§ Collection entries
————————
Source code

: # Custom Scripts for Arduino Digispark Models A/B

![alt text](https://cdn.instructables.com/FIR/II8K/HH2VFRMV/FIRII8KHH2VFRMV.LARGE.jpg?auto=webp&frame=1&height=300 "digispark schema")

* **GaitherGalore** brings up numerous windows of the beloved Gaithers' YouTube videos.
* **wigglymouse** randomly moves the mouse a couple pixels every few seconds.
————————
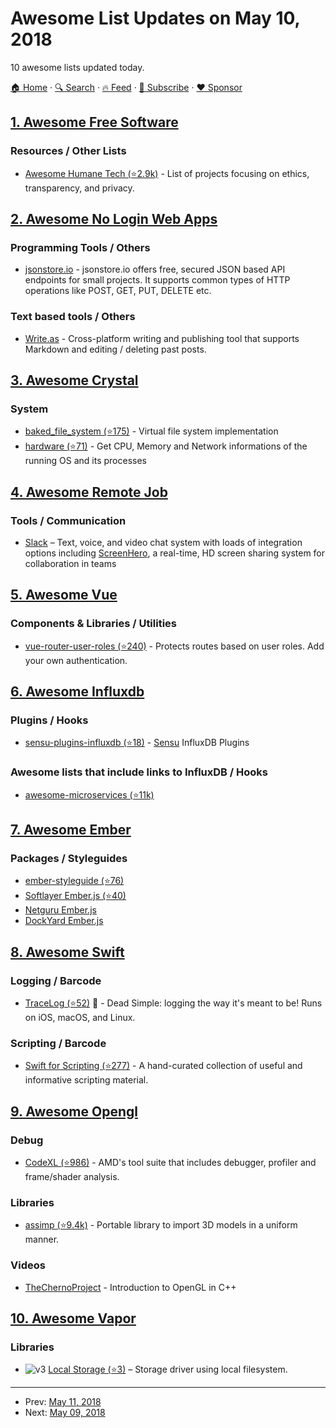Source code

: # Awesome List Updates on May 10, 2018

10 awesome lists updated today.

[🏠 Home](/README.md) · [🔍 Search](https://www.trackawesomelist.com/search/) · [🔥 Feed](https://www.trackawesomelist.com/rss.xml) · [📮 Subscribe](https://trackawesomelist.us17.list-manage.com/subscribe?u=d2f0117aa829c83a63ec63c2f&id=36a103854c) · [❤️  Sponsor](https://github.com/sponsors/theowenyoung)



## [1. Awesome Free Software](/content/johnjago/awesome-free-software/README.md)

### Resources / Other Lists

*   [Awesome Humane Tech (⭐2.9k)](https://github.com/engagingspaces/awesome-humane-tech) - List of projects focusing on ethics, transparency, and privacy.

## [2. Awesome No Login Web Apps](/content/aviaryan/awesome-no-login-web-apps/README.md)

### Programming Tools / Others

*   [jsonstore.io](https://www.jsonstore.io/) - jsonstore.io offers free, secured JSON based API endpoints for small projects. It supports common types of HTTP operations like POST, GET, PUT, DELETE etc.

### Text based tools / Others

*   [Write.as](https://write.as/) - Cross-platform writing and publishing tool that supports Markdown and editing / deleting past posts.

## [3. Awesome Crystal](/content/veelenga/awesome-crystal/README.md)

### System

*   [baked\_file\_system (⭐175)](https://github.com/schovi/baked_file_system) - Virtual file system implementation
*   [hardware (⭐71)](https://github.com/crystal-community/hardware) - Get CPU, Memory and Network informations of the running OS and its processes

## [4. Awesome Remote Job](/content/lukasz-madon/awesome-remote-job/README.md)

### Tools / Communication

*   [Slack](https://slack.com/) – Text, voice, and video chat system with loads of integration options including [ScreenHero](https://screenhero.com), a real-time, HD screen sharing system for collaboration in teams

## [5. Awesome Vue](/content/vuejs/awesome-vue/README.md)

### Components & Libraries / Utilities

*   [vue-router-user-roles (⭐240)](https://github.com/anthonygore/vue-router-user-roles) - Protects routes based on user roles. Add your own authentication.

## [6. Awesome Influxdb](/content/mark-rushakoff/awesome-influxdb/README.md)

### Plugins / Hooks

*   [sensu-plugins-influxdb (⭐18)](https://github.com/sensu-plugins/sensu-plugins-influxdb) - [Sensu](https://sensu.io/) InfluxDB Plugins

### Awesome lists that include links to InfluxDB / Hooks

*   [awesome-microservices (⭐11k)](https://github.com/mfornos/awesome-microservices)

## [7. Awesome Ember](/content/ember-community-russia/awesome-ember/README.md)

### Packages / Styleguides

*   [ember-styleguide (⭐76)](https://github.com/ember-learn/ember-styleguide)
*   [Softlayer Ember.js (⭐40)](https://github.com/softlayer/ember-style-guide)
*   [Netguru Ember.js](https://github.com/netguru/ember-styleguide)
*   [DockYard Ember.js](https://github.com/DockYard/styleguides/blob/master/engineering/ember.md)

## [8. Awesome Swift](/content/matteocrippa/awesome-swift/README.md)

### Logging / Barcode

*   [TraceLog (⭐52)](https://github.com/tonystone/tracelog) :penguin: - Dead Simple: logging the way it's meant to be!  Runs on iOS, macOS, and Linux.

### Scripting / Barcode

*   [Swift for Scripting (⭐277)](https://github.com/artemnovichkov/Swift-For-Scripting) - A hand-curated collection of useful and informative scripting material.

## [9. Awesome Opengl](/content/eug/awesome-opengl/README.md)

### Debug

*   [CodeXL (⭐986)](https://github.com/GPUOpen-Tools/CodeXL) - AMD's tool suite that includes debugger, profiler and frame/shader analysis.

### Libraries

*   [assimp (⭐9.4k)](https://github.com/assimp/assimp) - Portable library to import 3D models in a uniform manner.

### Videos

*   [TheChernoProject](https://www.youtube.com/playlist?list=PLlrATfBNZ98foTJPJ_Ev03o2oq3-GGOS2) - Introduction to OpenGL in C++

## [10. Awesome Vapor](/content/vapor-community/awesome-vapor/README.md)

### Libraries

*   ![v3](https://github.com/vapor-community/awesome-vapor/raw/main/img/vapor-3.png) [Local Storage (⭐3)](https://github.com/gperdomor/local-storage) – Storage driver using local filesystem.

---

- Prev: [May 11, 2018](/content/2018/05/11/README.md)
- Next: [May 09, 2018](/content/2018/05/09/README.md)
————————
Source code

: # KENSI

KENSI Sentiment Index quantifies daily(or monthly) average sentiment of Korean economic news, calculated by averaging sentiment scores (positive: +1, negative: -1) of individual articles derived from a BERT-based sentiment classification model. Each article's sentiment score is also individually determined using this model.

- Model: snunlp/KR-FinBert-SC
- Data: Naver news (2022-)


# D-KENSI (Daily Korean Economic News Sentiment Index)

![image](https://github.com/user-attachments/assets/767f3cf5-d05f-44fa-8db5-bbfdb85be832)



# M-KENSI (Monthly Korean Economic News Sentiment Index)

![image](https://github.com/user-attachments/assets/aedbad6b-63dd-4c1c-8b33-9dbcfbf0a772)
————————
§ EXERCISE DETAILS
Above are the lines; repeat exactly the ones from the line containing "### Plugins / Hooks" down to the line containing "### Packages / Styleguides", both inclusive.

§ SOLVED EXERCISE
### Plugins / Hooks

*   [sensu-plugins-influxdb (⭐18)](https://github.com/sensu-plugins/sensu-plugins-influxdb) - [Sensu](https://sensu.io/) InfluxDB Plugins

### Awesome lists that include links to InfluxDB / Hooks

*   [awesome-microservices (⭐11k)](https://github.com/mfornos/awesome-microservices)

## [7. Awesome Ember](/content/ember-community-russia/awesome-ember/README.md)

### Packages / Styleguides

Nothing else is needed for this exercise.